После окончания войны в дверь Гуро постучал «коренастый человек, среднего роста, низколобый, длиннорукий, в солдатской шинели и шлеме, насквозь пропахший порохом». Сын Руфи, наречённый «Оранго» (от «Ора» и «орангутанга»), через 20 лет вернулся к своему генетическому отцу. Он становится репортёром под началом Альбера Дюрана, ставшего заправилой газетного мира, постепенно добивается успеха с помощью грязных биржевых спекуляций и газетного шантажа и, наконец, занимает место своего патрона.
Оранго уверенно идёт к власти. Ненавидя коммунизм, «он вдохновляет интервентов и террористов, является инициатором бешеной кампании против Советского Союза. Он определяет общественное мнение, валит министерства. Он заключает союз с Деттердингом. Оранго — законодатель вкусов и мод. Ему подражают. Вместе с политическим влиянием растёт его богатство. Лишь в одном он не удовлетворён — он хотел бы обладать Рене, но она отвечает презрением на его домогательства. Вместе с отцом, членом мировых академий, и своим другом, моряком французского флота, коммунистом, она ведёт деятельную кампанию против гибрида.
Оранго едет в страну Советов. Он видит совершенно новые, непостижимые для него общественные формы, он видит размах созидания. Он возвращается из России ещё более взволнованным, ещё более ненавидящим рабочий класс, коммунизм, Советы. Он женится на русской эмигрантке Зое Монроз — блестящей парижской кокотке. Его газета, его богатство становится орудием международной реакции. И с каждым годом в его лице отчётливее проступают атавистические черты, он всё более становится похожим на свою мать, Руфь.
Однажды на улице он встречает Рене, преследует её, проникает в жилище профессора и пытается силой овладеть Рене. Во время этой сцены в нём просыпается зверь. Он душит профессора, бесчувственную Рене уносит на руках. Разражается грандиозный скандал, который Оранго напрасно пытается замять. Скандал осложнён тем, что архив профессора становится всеобщим достоянием — обнародуются письма Жана Ора. Следует разоблачение Оранго. Он бросается под защиту католической церкви, становится правоверным католиком и за соответствующую мзду получает отпущение грехов».
На этом текст Старчакова заканчивается, а рукой Толстого сделана заключительная приписка: «Но — разражается мировой кризис. Оранго разорён. Папа отказывается от него. Оранго сходит с ума. Он совершенно превращается в обезьяну. Зоя Монроз продаёт его в цирк. Его показывают в клетке…». Очевидно, Толстому принадлежала и идея Пролога. Во всяком случае, он сам, своей рукой, написал к нему полное либретто со стихами и диалогами, которое, собственно, Шостакович позднее и положил на музыку.
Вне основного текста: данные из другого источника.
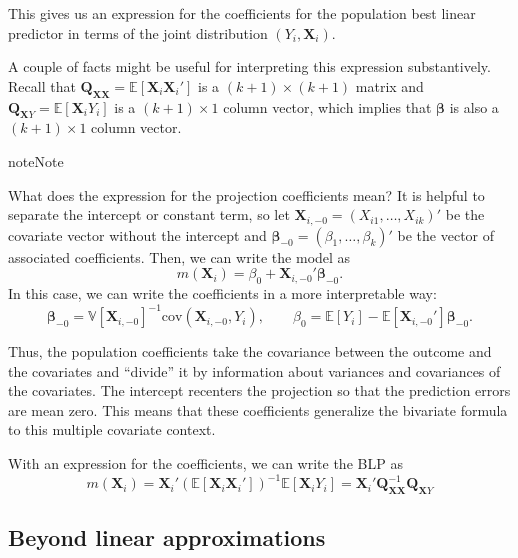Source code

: \documentclass[
  13pt,
  letterpaper,
  DIV=11,
  numbers=noendperiod]{scrreprt}
\newcommand{\mb}{\bm}
\newcommand{\E}{\mathbb{E}}
\newcommand{\V}{\mathbb{V}}
\newcommand{\cov}{\text{cov}}
\newcommand{\X}{\mb{X}}
\newcommand{\bfbeta}{\mb{\beta}}
\theoremstyle{plain}
\theoremstyle{plain}
\theoremstyle{definition}
\theoremstyle{definition}
\theoremstyle{remark}
\begin{document}
This gives us an expression for the coefficients for the population best
linear predictor in terms of the joint distribution \((Y_{i}, \X_{i})\).

A couple of facts might be useful for interpreting this expression
substantively. Recall that \(\mb{Q}_{\mb{XX}} = \E[\X_{i}\X_{i}']\) is a
\((k+1) \times (k+1)\) matrix and \(\mb{Q}_{\X Y} = \E[\X_{i}Y_{i}]\) is
a \((k+1)\times 1\) column vector, which implies that \(\bfbeta\) is
also a \((k+1) \times 1\) column vector.

\begin{bookcallout}{note}{Note}

What does the expression for the projection coefficients mean? It is
helpful to separate the intercept or constant term, so let
\(\X_{i,-0} = (X_{i1}, \ldots, X_{ik})'\) be the covariate vector
without the intercept and \(\bfbeta_{-0} = (\beta_1, \ldots, \beta_k)'\)
be the vector of associated coefficients. Then, we can write the model
as \[ 
m(\X_i) = \beta_0 + \X_{i,-0}'\bfbeta_{-0}.
\] In this case, we can write the coefficients in a more interpretable
way: \[ 
\bfbeta_{-0} = \V[\X_{i,-0}]^{-1}\cov(\X_{i,-0}, Y_i), \qquad \beta_0 = \E[Y_i] - \E[\X_{i,-0}']\bfbeta_{-0}.
\]

Thus, the population coefficients take the covariance between the
outcome and the covariates and ``divide'' it by information about
variances and covariances of the covariates. The intercept recenters the
projection so that the prediction errors are mean zero. This means that
these coefficients generalize the bivariate formula to this multiple
covariate context.

\end{bookcallout}

With an expression for the coefficients, we can write the BLP as \[ 
m(\X_{i}) = \X_{i}'\left(\E[\X_{i}\X_{i}']\right)^{-1}\E[\X_{i}Y_{i}] = \X_{i}'\mb{Q}_{\mb{XX}}^{-1}\mb{Q}_{\mb{X}Y}
\]

\subsection{Beyond linear
approximations}\label{beyond-linear-approximations}
\end{document}
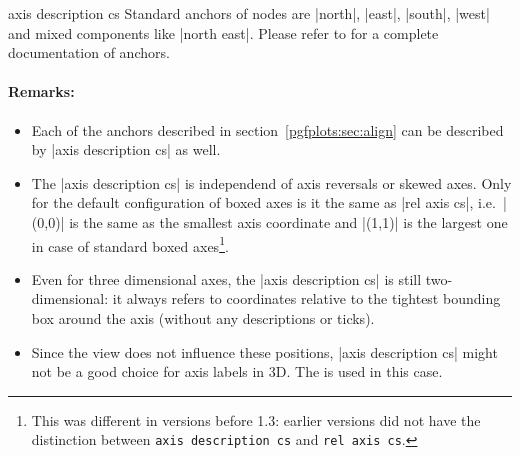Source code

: \begin{coordinatesystem}{axis description cs}
	Standard anchors of nodes are |north|, |east|, |south|, |west| and mixed components like |north east|.
	Please refer to \cite{tikz} for a complete documentation of anchors.

\paragraph{Remarks:} 
\begin{itemize}
	\item Each of the anchors described in section~\ref{pgfplots:sec:align} can be described by |axis description cs| as well.
	\item The |axis description cs| is independend of axis reversals or skewed axes.
	Only for the default configuration of boxed axes is it the same as |rel axis cs|, i.e.\ |(0,0)| is the same as the smallest axis coordinate and |(1,1)| is the largest one in case of standard boxed axes\footnote{This was different in versions before 1.3: earlier versions did not have the distinction between \texttt{axis description cs} and \texttt{rel axis cs}.}.

	\item Even for three dimensional axes, the |axis description cs| is still two-dimensional: it always refers to coordinates relative to the tightest bounding box around the axis (without any descriptions or ticks).
\begin{codeexample}[width=4cm]
\end{codeexample}
	
	\item Since the view does not influence these positions, |axis description cs| might not be a good choice for axis labels in 3D. The  is used in this case.
\end{itemize}
\end{coordinatesystem}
Показанная в Прологе встреча персонажей со своим прошлым, через разыгранную ими «в масках» историю жизни Оранго на фоне мировых катаклизмов, сюжетно смыкалась с эпилогом оперы и позволяла сделать кольцевое обрамление всего сочинения.
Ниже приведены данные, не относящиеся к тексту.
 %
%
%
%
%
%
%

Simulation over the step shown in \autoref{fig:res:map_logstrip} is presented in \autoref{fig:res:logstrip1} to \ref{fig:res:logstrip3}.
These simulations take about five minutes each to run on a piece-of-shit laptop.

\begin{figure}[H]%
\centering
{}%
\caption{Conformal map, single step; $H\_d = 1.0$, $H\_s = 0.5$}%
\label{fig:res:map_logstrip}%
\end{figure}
«Оранго» это единая рукопись, которую не пришлось собирать по кусочкам. Структурно завершен Пролог или первое действие: в Россию приезжают иностранцы, их развлекают самодеятельной программой, Весельчак рассказывает про чудеса света и демонстрирует Оранго. В какой-то момент Оранго начинает рычать, вцепляется в волосы одной из присутствующих иностранок и кричит: «Рыжая стерва, порву!». Хор, подобно хору античной трагедии, вопрошает: «Что случилось?». Выясняется, что один из присутствующих иностранцев узнает в Оранго своего сводного сына. Другой своего бывшего ученика, блестящего журналиста, какая-то дама сводного брата. Весельчак говорит: «Давайте расскажем зрителю историю этого человека-обезьяны Оранго: как он появился на свет, что с ним было, как он воевал, как приехал в Советский Союз, что там делал, как был разоблачен, как был выдворен из него, что делал дальше, каким образом был куплен в Гамбурге за 150 долларов и доставлен в Москву в качестве зооэкспоната».
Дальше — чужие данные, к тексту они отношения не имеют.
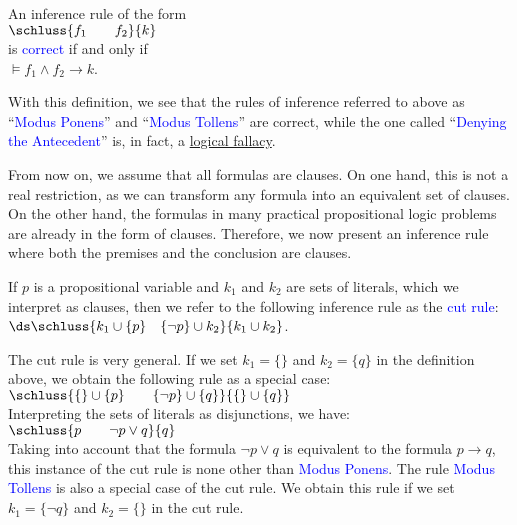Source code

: \begin{Definition}
  An inference rule of the form \\[0.2cm]
  \hspace*{1.3cm} $\schluss{f_1 \qquad f_2}{k}$ \\[0.2cm]
  is \textcolor{blue}{correct} if and only if 
  \\[0.2cm]
  \hspace*{1.3cm}
  $\models f_1 \wedge f_2 \rightarrow k$. \eox
  \\[0.2cm]


\end{Definition}
With this definition, we see that
the rules of inference referred to above as ``\textcolor{blue}{Modus Ponens}'' and ``\textcolor{blue}{Modus Tollens}''
are correct, while the one called ``\textcolor{blue}{Denying the Antecedent}''
is, in fact, a \href{https://en.wikipedia.org/wiki/List_of_fallacies}{logical fallacy}.

From now on, we assume that all formulas are clauses. On one hand, this is
not a real restriction, as we can transform any formula into an equivalent set of
clauses. On the other hand, the formulas in many practical propositional
logic problems are already in the form of clauses. Therefore, we now present an inference rule where
both the premises and the conclusion are clauses.
     
\begin{Definition}
    If $p$ is a propositional variable and $k_1$ and $k_2$ are sets of literals,
    which we interpret as clauses, then we refer to the following inference rule
    as the \textcolor{blue}{cut rule}: 
    \\[0.2cm]
    \hspace*{1.3cm}
    $\ds \schluss{ k_1 \cup \{p\} \quad \{\neg p\} \cup k_2 }{k_1 \cup k_2}$. 
    \eox
\end{Definition}

The cut rule is very general. If we set $k_1 = \{\}$ and $k_2 = \{q\}$ in the definition above,
we obtain the following rule as a special case: \\[0.2cm]
\hspace*{1.3cm} $\schluss{\{\} \cup \{p\} \quad\quad \{\neg p\} \cup \{ q \} }{ \{\} \cup \{q\} }$ \\[0.2cm]
Interpreting the sets of literals as disjunctions, we have: \\[0.2cm]
\hspace*{1.3cm}  $\schluss{p \quad\quad \neg p \vee q }{ q }$ \\[0.2cm]
Taking into account that the formula $\neg p \vee q$ is equivalent to the
formula $p \rightarrow q$, this instance of the cut rule is none other than \textcolor{blue}{Modus Ponens}.
The rule \textcolor{blue}{Modus Tollens} is also a special case of the cut rule. We
obtain this rule if we set $k_1 = \{ \neg q \}$ and $k_2 = \{\}$ in the cut rule.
И всё же, несмотря на столь многообещающее начало, трагический фарс-памфлет о политическом взлёте и крахе зарвавшегося гибрида так и не был завершён. События, увы, снова стали развиваться по уже известному плачевному сценарию: либреттисты не написали пьесы, и вопрос о злободневной опере отпал сам собой. Шостакович получил об этом официальное письменное уведомление от 11 октября 1932 года, 15 октября проставил, как и положено, личную резолюцию «согласен» и вычеркнул злополучного «Оранго» из списка неотложных дел, лишив современников и потомков оперного шедевра.